Alors que plusieurs experts ne plaçaient pas de grandes attentes envers le Colorado, l’équipe s’est rapidement regroupée. Stimulés par le repêchage du jeune centre Matt Duchene avec le troisième choix au total, ainsi que par le jeu inspiré du gardien Craig Anderson, les joueurs de l’Avalanche sont parvenus à se qualifier pour les séries éliminatoires grâce à un but de Duchene en fusillade contre Vancouver au cours de la dernière semaine de la saison régulière.

Par contre, au cours des trois campagnes qui ont suivi, le Colorado n’a pu répéter l’exploit de prendre part à la grande danse du printemps, et après une autre 15e place dans l’Ouest en 2012-13, de grands changements ont été apportés. L’Avalanche a maintenant un nouvel entraîneur en Patrick Roy, et a mis la main sur Nathan MacKinnon lors du dernier repêchage. Les attentes seront peut-être modestes envers l’Avalanche à l’extérieur de Denver, mais ce ne sera pas le cas dans le vestiaire de l’équipe.

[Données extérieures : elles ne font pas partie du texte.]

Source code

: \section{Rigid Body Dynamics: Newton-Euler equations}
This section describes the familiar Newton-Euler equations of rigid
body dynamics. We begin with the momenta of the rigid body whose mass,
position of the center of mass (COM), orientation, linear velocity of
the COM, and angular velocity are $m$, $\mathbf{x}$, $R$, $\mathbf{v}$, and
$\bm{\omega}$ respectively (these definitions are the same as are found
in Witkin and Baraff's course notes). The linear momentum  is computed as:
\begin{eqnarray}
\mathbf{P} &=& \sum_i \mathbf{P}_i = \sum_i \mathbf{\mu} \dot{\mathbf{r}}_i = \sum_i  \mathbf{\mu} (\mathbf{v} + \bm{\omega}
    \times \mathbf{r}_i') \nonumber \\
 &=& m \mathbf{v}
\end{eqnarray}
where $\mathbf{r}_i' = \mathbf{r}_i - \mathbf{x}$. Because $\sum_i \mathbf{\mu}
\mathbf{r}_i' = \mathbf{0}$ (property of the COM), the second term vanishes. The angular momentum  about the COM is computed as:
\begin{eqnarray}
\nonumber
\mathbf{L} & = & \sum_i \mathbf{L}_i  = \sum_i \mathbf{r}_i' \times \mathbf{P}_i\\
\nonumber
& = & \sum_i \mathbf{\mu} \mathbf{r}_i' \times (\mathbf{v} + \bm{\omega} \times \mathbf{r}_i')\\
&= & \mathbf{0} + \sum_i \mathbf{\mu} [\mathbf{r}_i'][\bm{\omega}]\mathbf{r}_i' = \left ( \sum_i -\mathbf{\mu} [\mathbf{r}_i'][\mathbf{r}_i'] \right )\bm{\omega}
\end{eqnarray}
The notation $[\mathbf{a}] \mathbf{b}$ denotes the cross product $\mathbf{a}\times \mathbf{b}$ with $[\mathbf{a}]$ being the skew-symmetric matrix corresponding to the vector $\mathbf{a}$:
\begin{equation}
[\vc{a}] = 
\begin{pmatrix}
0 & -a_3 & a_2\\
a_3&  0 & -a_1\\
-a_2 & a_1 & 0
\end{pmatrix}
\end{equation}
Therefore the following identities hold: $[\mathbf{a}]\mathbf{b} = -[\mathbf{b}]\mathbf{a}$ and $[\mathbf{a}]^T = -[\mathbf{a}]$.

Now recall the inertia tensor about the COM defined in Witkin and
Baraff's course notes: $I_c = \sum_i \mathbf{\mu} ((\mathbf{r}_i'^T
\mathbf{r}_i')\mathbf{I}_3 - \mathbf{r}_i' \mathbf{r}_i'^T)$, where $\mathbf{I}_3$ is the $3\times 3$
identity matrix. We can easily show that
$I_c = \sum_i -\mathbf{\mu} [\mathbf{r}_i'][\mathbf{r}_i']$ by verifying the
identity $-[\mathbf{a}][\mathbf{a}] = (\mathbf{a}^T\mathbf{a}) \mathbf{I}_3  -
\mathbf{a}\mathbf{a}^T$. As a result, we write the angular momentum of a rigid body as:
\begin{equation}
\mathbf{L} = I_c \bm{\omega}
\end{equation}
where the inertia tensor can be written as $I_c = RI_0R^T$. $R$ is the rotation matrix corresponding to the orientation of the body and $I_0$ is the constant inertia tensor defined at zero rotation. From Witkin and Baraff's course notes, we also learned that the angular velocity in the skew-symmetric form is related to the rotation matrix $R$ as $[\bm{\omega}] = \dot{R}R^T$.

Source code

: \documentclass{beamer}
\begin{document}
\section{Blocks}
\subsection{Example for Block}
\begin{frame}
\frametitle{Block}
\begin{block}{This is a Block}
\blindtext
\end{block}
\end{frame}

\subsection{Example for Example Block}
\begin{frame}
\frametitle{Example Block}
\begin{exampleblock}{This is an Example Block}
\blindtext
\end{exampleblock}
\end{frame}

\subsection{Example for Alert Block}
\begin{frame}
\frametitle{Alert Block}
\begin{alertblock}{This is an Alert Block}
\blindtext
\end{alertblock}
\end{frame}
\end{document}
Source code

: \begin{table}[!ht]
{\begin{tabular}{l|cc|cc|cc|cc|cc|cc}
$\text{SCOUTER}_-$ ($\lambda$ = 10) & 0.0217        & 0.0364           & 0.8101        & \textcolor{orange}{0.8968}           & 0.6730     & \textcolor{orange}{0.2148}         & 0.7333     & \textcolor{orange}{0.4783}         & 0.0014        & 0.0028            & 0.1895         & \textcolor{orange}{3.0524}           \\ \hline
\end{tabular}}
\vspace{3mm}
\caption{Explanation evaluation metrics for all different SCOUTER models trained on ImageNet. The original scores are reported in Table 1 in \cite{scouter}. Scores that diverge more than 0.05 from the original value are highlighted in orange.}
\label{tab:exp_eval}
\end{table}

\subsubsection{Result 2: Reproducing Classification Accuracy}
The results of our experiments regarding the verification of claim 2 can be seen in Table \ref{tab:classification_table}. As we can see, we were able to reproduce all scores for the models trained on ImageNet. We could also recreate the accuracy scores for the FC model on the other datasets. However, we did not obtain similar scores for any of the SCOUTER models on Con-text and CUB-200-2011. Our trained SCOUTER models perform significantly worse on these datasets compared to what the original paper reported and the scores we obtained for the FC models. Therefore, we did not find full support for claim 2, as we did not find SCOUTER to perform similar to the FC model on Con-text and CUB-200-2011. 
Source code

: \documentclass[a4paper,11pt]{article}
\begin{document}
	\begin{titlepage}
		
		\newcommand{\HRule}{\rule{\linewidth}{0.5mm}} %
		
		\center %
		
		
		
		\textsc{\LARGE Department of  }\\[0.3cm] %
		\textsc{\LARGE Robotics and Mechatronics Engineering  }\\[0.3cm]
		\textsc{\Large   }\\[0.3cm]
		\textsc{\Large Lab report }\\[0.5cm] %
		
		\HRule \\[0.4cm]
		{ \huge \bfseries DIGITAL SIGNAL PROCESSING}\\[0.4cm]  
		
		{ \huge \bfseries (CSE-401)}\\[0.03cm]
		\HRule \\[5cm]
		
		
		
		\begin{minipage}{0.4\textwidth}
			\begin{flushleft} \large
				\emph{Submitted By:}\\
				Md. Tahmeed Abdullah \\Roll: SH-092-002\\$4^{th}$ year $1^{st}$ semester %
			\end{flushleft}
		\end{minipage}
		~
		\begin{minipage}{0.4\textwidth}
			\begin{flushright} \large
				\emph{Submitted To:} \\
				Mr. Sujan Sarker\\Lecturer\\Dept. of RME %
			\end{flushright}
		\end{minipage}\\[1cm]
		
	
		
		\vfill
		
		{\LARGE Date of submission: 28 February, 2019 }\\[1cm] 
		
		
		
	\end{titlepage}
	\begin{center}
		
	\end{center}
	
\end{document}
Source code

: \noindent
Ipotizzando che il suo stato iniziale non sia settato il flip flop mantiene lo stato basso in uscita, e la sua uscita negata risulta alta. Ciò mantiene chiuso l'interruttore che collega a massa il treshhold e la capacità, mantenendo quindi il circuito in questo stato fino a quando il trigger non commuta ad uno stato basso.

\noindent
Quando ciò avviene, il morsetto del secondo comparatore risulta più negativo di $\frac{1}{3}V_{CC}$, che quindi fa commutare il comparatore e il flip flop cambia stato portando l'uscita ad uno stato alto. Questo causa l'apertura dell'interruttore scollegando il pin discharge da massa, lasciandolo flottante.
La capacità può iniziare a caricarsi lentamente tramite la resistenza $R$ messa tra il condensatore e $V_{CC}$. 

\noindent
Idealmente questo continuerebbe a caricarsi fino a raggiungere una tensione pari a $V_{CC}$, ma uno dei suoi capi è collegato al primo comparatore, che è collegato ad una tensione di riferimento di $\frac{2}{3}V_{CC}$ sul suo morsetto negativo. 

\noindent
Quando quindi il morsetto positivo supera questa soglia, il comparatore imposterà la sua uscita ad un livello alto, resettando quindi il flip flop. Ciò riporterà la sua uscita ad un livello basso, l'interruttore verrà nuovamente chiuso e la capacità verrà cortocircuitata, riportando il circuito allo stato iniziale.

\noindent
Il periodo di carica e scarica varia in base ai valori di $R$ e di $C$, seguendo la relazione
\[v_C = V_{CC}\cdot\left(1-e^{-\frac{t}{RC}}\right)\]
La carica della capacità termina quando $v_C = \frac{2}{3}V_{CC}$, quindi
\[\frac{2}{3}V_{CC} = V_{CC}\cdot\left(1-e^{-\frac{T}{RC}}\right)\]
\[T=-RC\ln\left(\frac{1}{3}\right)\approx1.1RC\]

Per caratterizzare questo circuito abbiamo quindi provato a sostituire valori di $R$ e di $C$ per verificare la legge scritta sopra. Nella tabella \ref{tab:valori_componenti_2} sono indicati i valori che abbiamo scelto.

« Je crois que ce que j’ai appris au cours des dernières saisons, c’est que la ligne est très mince entre se qualifier pour les séries éliminatoires et les rater. J’ai beaucoup de respect pour les équipes qui parviennent à y participer et qui se rendent loin », a expliqué Duchene au LNH.com plus tôt ce mois-ci dans le cadre du tournée médiatique des joueurs de la LNH. « Je pense que ce qu’il nous manque en terme d’expérience, nous le comblons avec notre talent et notre potentiel. »

Roy, qui aura 48 ans en octobre, effectue un retour avec l’Avalanche, là où il est très apprécié après y avoir terminé sa carrière, pendant laquelle il a signé 551 victoires en plus de remporter quatre Coupes Stanley, dont les deux dernières avec le Colorado, où il a passé huit ans. Roy a été entraîneur dans la Ligue de hockey junior majeur du Québec au cours des huit dernières années, mais Duchene croit qu’il s’adaptera bien à l’alignement actuel de l’Avalanche.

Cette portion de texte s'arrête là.